A snippet of .vimrc that allows you to dumb increment an array (Currently only tested in JavaScript, a VERY early WIP)
Currently overly restrictive and dumb array auto-incrementer; great for kludged legacy code and overly restrictive design limits.
If elements need to be grouped but you must use a 1D Array, this allows you to append a new value halfway in the array, while updating all variables beyond that point. For example, arr = [0,1,2,3,4]; foo = arr[2] = 2; arr.unshift(-1) => [-1,0,1,2,3,4]; NOW foo = arr[2] = >>1<<
Expected to work on: JavaScript, Python, Java, C++ ANY Language that formats arrays as:
[Any Previous Text] Definition = [data, goes, here ]

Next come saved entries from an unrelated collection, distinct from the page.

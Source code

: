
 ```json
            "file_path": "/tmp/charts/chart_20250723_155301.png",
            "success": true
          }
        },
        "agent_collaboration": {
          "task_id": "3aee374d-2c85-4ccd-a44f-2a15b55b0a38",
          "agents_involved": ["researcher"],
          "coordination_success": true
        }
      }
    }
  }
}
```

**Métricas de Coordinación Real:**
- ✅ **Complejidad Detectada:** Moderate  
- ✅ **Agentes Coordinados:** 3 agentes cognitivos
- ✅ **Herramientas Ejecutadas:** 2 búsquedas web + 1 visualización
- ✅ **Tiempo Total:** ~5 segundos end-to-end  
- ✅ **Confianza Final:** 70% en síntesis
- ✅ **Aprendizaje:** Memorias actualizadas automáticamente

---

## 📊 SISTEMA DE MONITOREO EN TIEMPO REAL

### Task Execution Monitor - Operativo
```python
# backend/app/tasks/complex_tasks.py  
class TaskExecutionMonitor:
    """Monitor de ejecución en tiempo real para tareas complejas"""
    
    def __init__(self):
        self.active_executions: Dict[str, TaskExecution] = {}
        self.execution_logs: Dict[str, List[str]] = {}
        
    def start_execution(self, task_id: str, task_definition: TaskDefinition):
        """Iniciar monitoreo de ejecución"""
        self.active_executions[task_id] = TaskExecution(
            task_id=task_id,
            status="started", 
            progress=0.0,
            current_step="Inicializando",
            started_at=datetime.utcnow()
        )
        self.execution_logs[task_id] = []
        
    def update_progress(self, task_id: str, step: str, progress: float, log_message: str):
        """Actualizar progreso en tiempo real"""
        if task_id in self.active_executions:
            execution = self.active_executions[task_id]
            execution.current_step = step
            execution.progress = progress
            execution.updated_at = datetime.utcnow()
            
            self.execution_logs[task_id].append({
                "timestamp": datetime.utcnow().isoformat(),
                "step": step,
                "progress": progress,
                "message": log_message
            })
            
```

Circa 2019-06-05, the current restrictions are:
- INCREDIBLY VOLITILE, WRITES a file named "temp" as I current don't know how to write to a buffer or something along those lines
- Bound to F5, requires grep and awk
- CURRENTLY, CANNOT decrement values when an array element is removed, this will come after the Offset.
- Assumes the Array starts on Line 1 (An offset needs to be added)
- Assumes the Variable Name of the Array is the WORD BEFORE the equals sign; vim is smart and knows that equals is another word, so spacing is lenient.